(Source texts of formatted documents)
-=-=-
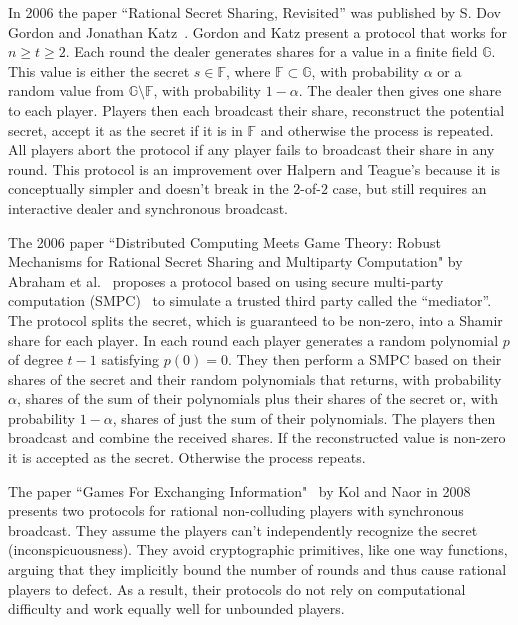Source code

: \documentclass[12pt]{dalcsthesis}
\begin{document}
In 2006 the paper ``Rational Secret Sharing, Revisited'' was published by S. Dov Gordon and Jonathan Katz~\cite{gordon06}. Gordon and Katz present a protocol that works for $n \geq t \geq 2$. Each round the dealer generates shares for a value in a finite field $\mathbb{G}$. This value is either the secret $s \in \mathbb{F}$, where $\mathbb{F} \subset \mathbb{G}$, with probability $\alpha$ or a random value from $\mathbb{G} \setminus \mathbb{F}$, with probability $1-\alpha$. The dealer then gives one share to each player. Players then each broadcast their share, reconstruct the potential secret, accept it as the secret if it is in $\mathbb{F}$ and otherwise the process is repeated. All players abort the protocol if any player fails to broadcast their share in any round. This protocol is an improvement over Halpern and Teague's because it is conceptually simpler and doesn't break in the $2$-of-$2$ case, but still requires an interactive dealer and synchronous broadcast.

The 2006 paper ``Distributed Computing Meets Game Theory: Robust Mechanisms for Rational Secret Sharing and Multiparty Computation" by Abraham et al.~\cite{abraham06} proposes a protocol based on using secure multi-party computation (SMPC)~\cite{Yao82} to simulate a trusted third party called the ``mediator''. The protocol splits the secret, which is guaranteed to be non-zero, into a Shamir share for each player. In each round each player generates a random polynomial $p$ of degree $t-1$ satisfying $p(0) = 0$. They then perform a SMPC based on their shares of the secret and their random polynomials that returns, with probability $\alpha$, shares of the sum of their polynomials plus their shares of the secret or, with probability $1-\alpha$, shares of just the sum of their polynomials. The players then broadcast and combine the received shares. If the reconstructed value is non-zero it is accepted as the secret. Otherwise the process repeats.

The paper ``Games For Exchanging Information"~\cite{kol08} by Kol and Naor in 2008 presents two protocols for rational non-colluding players with synchronous broadcast. They assume the players can't independently recognize the secret (inconspicuousness). They avoid cryptographic primitives, like one way functions, arguing that they implicitly bound the number of rounds and thus cause rational players to defect. As a result, their protocols do not rely on computational difficulty and work equally well for unbounded players.
\end{document}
-=-=-
### Prompt
Write the data out again word for word; leave the pictures behind.

### Result of this task
Source code

: \documentclass[12pt]{dalcsthesis}
\begin{document}
In 2006 the paper ``Rational Secret Sharing, Revisited'' was published by S. Dov Gordon and Jonathan Katz~\cite{gordon06}. Gordon and Katz present a protocol that works for $n \geq t \geq 2$. Each round the dealer generates shares for a value in a finite field $\mathbb{G}$. This value is either the secret $s \in \mathbb{F}$, where $\mathbb{F} \subset \mathbb{G}$, with probability $\alpha$ or a random value from $\mathbb{G} \setminus \mathbb{F}$, with probability $1-\alpha$. The dealer then gives one share to each player. Players then each broadcast their share, reconstruct the potential secret, accept it as the secret if it is in $\mathbb{F}$ and otherwise the process is repeated. All players abort the protocol if any player fails to broadcast their share in any round. This protocol is an improvement over Halpern and Teague's because it is conceptually simpler and doesn't break in the $2$-of-$2$ case, but still requires an interactive dealer and synchronous broadcast.

The 2006 paper ``Distributed Computing Meets Game Theory: Robust Mechanisms for Rational Secret Sharing and Multiparty Computation" by Abraham et al.~\cite{abraham06} proposes a protocol based on using secure multi-party computation (SMPC)~\cite{Yao82} to simulate a trusted third party called the ``mediator''. The protocol splits the secret, which is guaranteed to be non-zero, into a Shamir share for each player. In each round each player generates a random polynomial $p$ of degree $t-1$ satisfying $p(0) = 0$. They then perform a SMPC based on their shares of the secret and their random polynomials that returns, with probability $\alpha$, shares of the sum of their polynomials plus their shares of the secret or, with probability $1-\alpha$, shares of just the sum of their polynomials. The players then broadcast and combine the received shares. If the reconstructed value is non-zero it is accepted as the secret. Otherwise the process repeats.

The paper ``Games For Exchanging Information"~\cite{kol08} by Kol and Naor in 2008 presents two protocols for rational non-colluding players with synchronous broadcast. They assume the players can't independently recognize the secret (inconspicuousness). They avoid cryptographic primitives, like one way functions, arguing that they implicitly bound the number of rounds and thus cause rational players to defect. As a result, their protocols do not rely on computational difficulty and work equally well for unbounded players.
\end{document}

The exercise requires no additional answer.